_EXERCISE BRIEF_
Say how many lines of the entries below include "zibs", giving nothing but that number.

_INPUT MATERIAL_
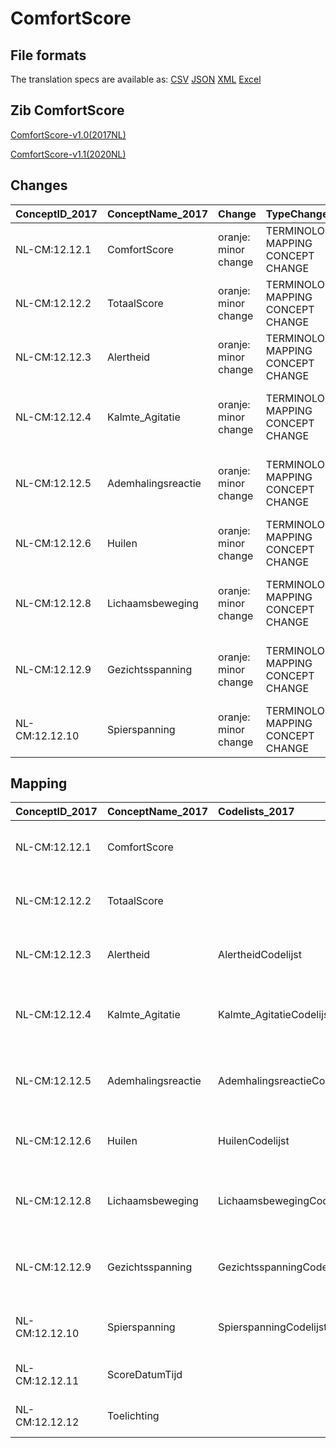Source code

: # ComfortScore
## File formats

The translation specs are available as: 
[CSV](../csv/ComfortScore.csv) [JSON](../json/ComfortScore.json) [XML](../xml/ComfortScore.xml) [Excel](../excel/ComfortScore.xlsx)



## Zib ComfortScore

[ComfortScore-v1.0(2017NL)](https://zibs.nl/wiki/ComfortScore-v1.0(2017NL))

[ComfortScore-v1.1(2020NL)](https://zibs.nl/wiki/ComfortScore-v1.1(2020NL))









## Changes

| ConceptID_2017   | ConceptName_2017   | Change               | TypeChange                         | Impact_heen   | TRANSLATIE_spec_heen                                                   | Impact_terug   | TRANSLATIE_spec_terug                                                    | Omschrijving                              |
|:-----------------|:-------------------|:---------------------|:-----------------------------------|:--------------|:-----------------------------------------------------------------------|:---------------|:-------------------------------------------------------------------------|:------------------------------------------|
| NL-CM:12.12.1    | ComfortScore       | oranje: minor change | TERMINOLOGY MAPPING CONCEPT CHANGE | Medium        | SCT DefinitionCode [blank] ->108301000146109 COMFORT scale]            | Medium         | SCT DefinitionCode [108301000146109 COMFORT scale] -> [blank]            | SNOMED CT DefinitionCode concept aangepast |
| NL-CM:12.12.2    | TotaalScore        | oranje: minor change | TERMINOLOGY MAPPING CONCEPT CHANGE | Medium        | SCT DefinitionCode [blank] ->48961000146108 COMFORT-score]             | Medium         | SCT DefinitionCode [48961000146108 COMFORT-score] -> [blank]             | SNOMED CT DefinitionCode concept aangepast |
| NL-CM:12.12.3    | Alertheid          | oranje: minor change | TERMINOLOGY MAPPING CONCEPT CHANGE | Medium        | SCT DefinitionCode [blank] ->12012003 ComfortScore Alertheid]          | Medium         | SCT DefinitionCode [12012003 ComfortScore Alertheid] -> [blank]          | SNOMED CT DefinitionCode concept aangepast |
| NL-CM:12.12.4    | Kalmte_Agitatie    | oranje: minor change | TERMINOLOGY MAPPING CONCEPT CHANGE | Medium        | SCT DefinitionCode [blank] ->12012004 ComfortScore Kalmte_Agitatie]    | Medium         | SCT DefinitionCode [12012004 ComfortScore Kalmte_Agitatie] -> [blank]    | SNOMED CT DefinitionCode concept aangepast |
| NL-CM:12.12.5    | Ademhalingsreactie | oranje: minor change | TERMINOLOGY MAPPING CONCEPT CHANGE | Medium        | SCT DefinitionCode [blank] ->12012005 ComfortScore Ademhalingsreactie] | Medium         | SCT DefinitionCode [12012005 ComfortScore Ademhalingsreactie] -> [blank] | SNOMED CT DefinitionCode concept aangepast |
| NL-CM:12.12.6    | Huilen             | oranje: minor change | TERMINOLOGY MAPPING CONCEPT CHANGE | Medium        | SCT DefinitionCode [blank] ->12012006 ComfortScore Huilen]             | Medium         | SCT DefinitionCode [12012006 ComfortScore Huilen] -> [blank]             | SNOMED CT DefinitionCode concept aangepast |
| NL-CM:12.12.8    | Lichaamsbeweging   | oranje: minor change | TERMINOLOGY MAPPING CONCEPT CHANGE | Medium        | SCT DefinitionCode [blank] ->12012008 ComfortScore Lichaamsbeweging]   | Medium         | SCT DefinitionCode [12012008 ComfortScore Lichaamsbeweging] -> [blank]   | SNOMED CT DefinitionCode concept aangepast |
| NL-CM:12.12.9    | Gezichtsspanning   | oranje: minor change | TERMINOLOGY MAPPING CONCEPT CHANGE | Medium        | SCT DefinitionCode [blank] ->12012009 ComfortScore Gezichtsspanning]   | Medium         | SCT DefinitionCode [12012009 ComfortScore Gezichtsspanning] -> [blank]   | SNOMED CT DefinitionCode concept aangepast |
| NL-CM:12.12.10   | Spierspanning      | oranje: minor change | TERMINOLOGY MAPPING CONCEPT CHANGE | Medium        | SCT DefinitionCode [blank] ->12012010 ComfortScore Spierspanning]      | Medium         | SCT DefinitionCode [12012010 ComfortScore Spierspanning] -> [blank]      | SNOMED CT DefinitionCode concept aangepast |

## Mapping

| ConceptID_2017   | ConceptName_2017   | Codelists_2017              | Change                  | ConceptID_2020   | ConceptName_2020   | Codelists_2020              | Bits    | Omschrijving                              | TypeChange                         | Impact_heen   | TRANSLATIE_spec_heen                                                   | Impact_terug   | TRANSLATIE_spec_terug                                                    |
|:-----------------|:-------------------|:----------------------------|:------------------------|:-----------------|:-------------------|:----------------------------|:--------|:------------------------------------------|:-----------------------------------|:--------------|:-----------------------------------------------------------------------|:---------------|:-------------------------------------------------------------------------|
| NL-CM:12.12.1    | ComfortScore       |                             | oranje: minor change    | NL-CM:12.12.1    | ComfortScore       |                             | ZIB-925 | SNOMED CT DefinitionCode concept aangepast | TERMINOLOGY MAPPING CONCEPT CHANGE | Medium        | SCT DefinitionCode [blank] ->108301000146109 COMFORT scale]            | Medium         | SCT DefinitionCode [108301000146109 COMFORT scale] -> [blank]            |
| NL-CM:12.12.2    | TotaalScore        |                             | oranje: minor change    | NL-CM:12.12.2    | TotaalScore        |                             | ZIB-925 | SNOMED CT DefinitionCode concept aangepast | TERMINOLOGY MAPPING CONCEPT CHANGE | Medium        | SCT DefinitionCode [blank] ->48961000146108 COMFORT-score]             | Medium         | SCT DefinitionCode [48961000146108 COMFORT-score] -> [blank]             |
| NL-CM:12.12.3    | Alertheid          | AlertheidCodelijst          | oranje: minor change    | NL-CM:12.12.3    | Alertheid          | AlertheidCodelijst          | ZIB-925 | SNOMED CT DefinitionCode concept aangepast | TERMINOLOGY MAPPING CONCEPT CHANGE | Medium        | SCT DefinitionCode [blank] ->12012003 ComfortScore Alertheid]          | Medium         | SCT DefinitionCode [12012003 ComfortScore Alertheid] -> [blank]          |
| NL-CM:12.12.4    | Kalmte_Agitatie    | Kalmte_AgitatieCodelijst    | oranje: minor change    | NL-CM:12.12.4    | Kalmte_Agitatie    | Kalmte_AgitatieCodelijst    | ZIB-925 | SNOMED CT DefinitionCode concept aangepast | TERMINOLOGY MAPPING CONCEPT CHANGE | Medium        | SCT DefinitionCode [blank] ->12012004 ComfortScore Kalmte_Agitatie]    | Medium         | SCT DefinitionCode [12012004 ComfortScore Kalmte_Agitatie] -> [blank]    |
| NL-CM:12.12.5    | Ademhalingsreactie | AdemhalingsreactieCodelijst | oranje: minor change    | NL-CM:12.12.5    | Ademhalingsreactie | AdemhalingsreactieCodelijst | ZIB-925 | SNOMED CT DefinitionCode concept aangepast | TERMINOLOGY MAPPING CONCEPT CHANGE | Medium        | SCT DefinitionCode [blank] ->12012005 ComfortScore Ademhalingsreactie] | Medium         | SCT DefinitionCode [12012005 ComfortScore Ademhalingsreactie] -> [blank] |
| NL-CM:12.12.6    | Huilen             | HuilenCodelijst             | oranje: minor change    | NL-CM:12.12.6    | Huilen             | HuilenCodelijst             | ZIB-925 | SNOMED CT DefinitionCode concept aangepast | TERMINOLOGY MAPPING CONCEPT CHANGE | Medium        | SCT DefinitionCode [blank] ->12012006 ComfortScore Huilen]             | Medium         | SCT DefinitionCode [12012006 ComfortScore Huilen] -> [blank]             |
| NL-CM:12.12.8    | Lichaamsbeweging   | LichaamsbewegingCodelijst   | oranje: minor change    | NL-CM:12.12.8    | Lichaamsbeweging   | LichaamsbewegingCodelijst   | ZIB-925 | SNOMED CT DefinitionCode concept aangepast | TERMINOLOGY MAPPING CONCEPT CHANGE | Medium        | SCT DefinitionCode [blank] ->12012008 ComfortScore Lichaamsbeweging]   | Medium         | SCT DefinitionCode [12012008 ComfortScore Lichaamsbeweging] -> [blank]   |
| NL-CM:12.12.9    | Gezichtsspanning   | GezichtsspanningCodelijst   | oranje: minor change    | NL-CM:12.12.9    | Gezichtsspanning   | GezichtsspanningCodelijst   | ZIB-925 | SNOMED CT DefinitionCode concept aangepast | TERMINOLOGY MAPPING CONCEPT CHANGE | Medium        | SCT DefinitionCode [blank] ->12012009 ComfortScore Gezichtsspanning]   | Medium         | SCT DefinitionCode [12012009 ComfortScore Gezichtsspanning] -> [blank]   |
| NL-CM:12.12.10   | Spierspanning      | SpierspanningCodelijst      | oranje: minor change    | NL-CM:12.12.10   | Spierspanning      | SpierspanningCodelijst      | ZIB-925 | SNOMED CT DefinitionCode concept aangepast | TERMINOLOGY MAPPING CONCEPT CHANGE | Medium        | SCT DefinitionCode [blank] ->12012010 ComfortScore Spierspanning]      | Medium         | SCT DefinitionCode [12012010 ComfortScore Spierspanning] -> [blank]      |
| NL-CM:12.12.11   | ScoreDatumTijd     |                             | groen: geen wijzigingen | NL-CM:12.12.11   | ScoreDatumTijd     |                             |         |                                           |                                    |               |                                                                        |                |                                                                          |
| NL-CM:12.12.12   | Toelichting        |                             | groen: geen wijzigingen | NL-CM:12.12.12   | Toelichting        |                             |         |                                           |                                    |               |                                                                        |                |                                                                          |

_ANSWER BOX_
2